### Task directions
Reproduce exactly, from the line containing "pondered His name.%", every line down to the end of the data below.

*** Working data Section Begins ***

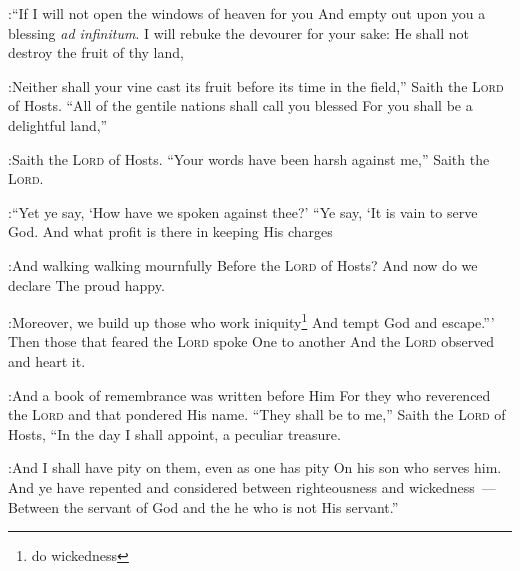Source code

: \begin{enumerate*}[mode=unboxed]
:``If I will not open the windows of heaven for you And empty out upon you a blessing \textit{ad infinitum}.%
     I will rebuke the devourer for your sake: He shall not destroy the fruit of thy land,%

:Neither shall your vine cast its fruit before its time in the field,'' Saith the \textsc{Lord} of Hosts.%
     ``All of the gentile nations shall call you blessed For you shall be a delightful land,''%

:Saith the \textsc{Lord} of Hosts.%
     ``Your words have been harsh against me,'' Saith the \textsc{Lord}.%

:``Yet ye say, `How have we spoken against thee?'%
     ``Ye say, `It is vain to serve God. And what profit is there in keeping His charges%

:And walking walking mournfully Before the \textsc{Lord} of Hosts?%
     And now do we declare The proud happy.%

:Moreover, we build up those who work iniquity\footnote{do wickedness} And tempt God and escape.'''%
     Then those that feared the \textsc{Lord} spoke One to another And the \textsc{Lord} observed and heart it.%

:And a book of remembrance was written before Him For they who reverenced the \textsc{Lord} and that pondered His name.%
     ``They shall be to me,'' Saith the \textsc{Lord} of Hosts, ``In the day I shall appoint, a peculiar treasure.%

:And I shall have pity on them, even as one has pity On his son who serves him.%
     And ye have repented and considered between righteousness and wickedness~--- Between the servant of God and the he who is not His servant.''%
\end{enumerate*}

*** Working data Section Ends ***

### Task solution
:And a book of remembrance was written before Him For they who reverenced the \textsc{Lord} and that pondered His name.%
     ``They shall be to me,'' Saith the \textsc{Lord} of Hosts, ``In the day I shall appoint, a peculiar treasure.%

:And I shall have pity on them, even as one has pity On his son who serves him.%
     And ye have repented and considered between righteousness and wickedness~--- Between the servant of God and the he who is not His servant.''%
\end{enumerate*}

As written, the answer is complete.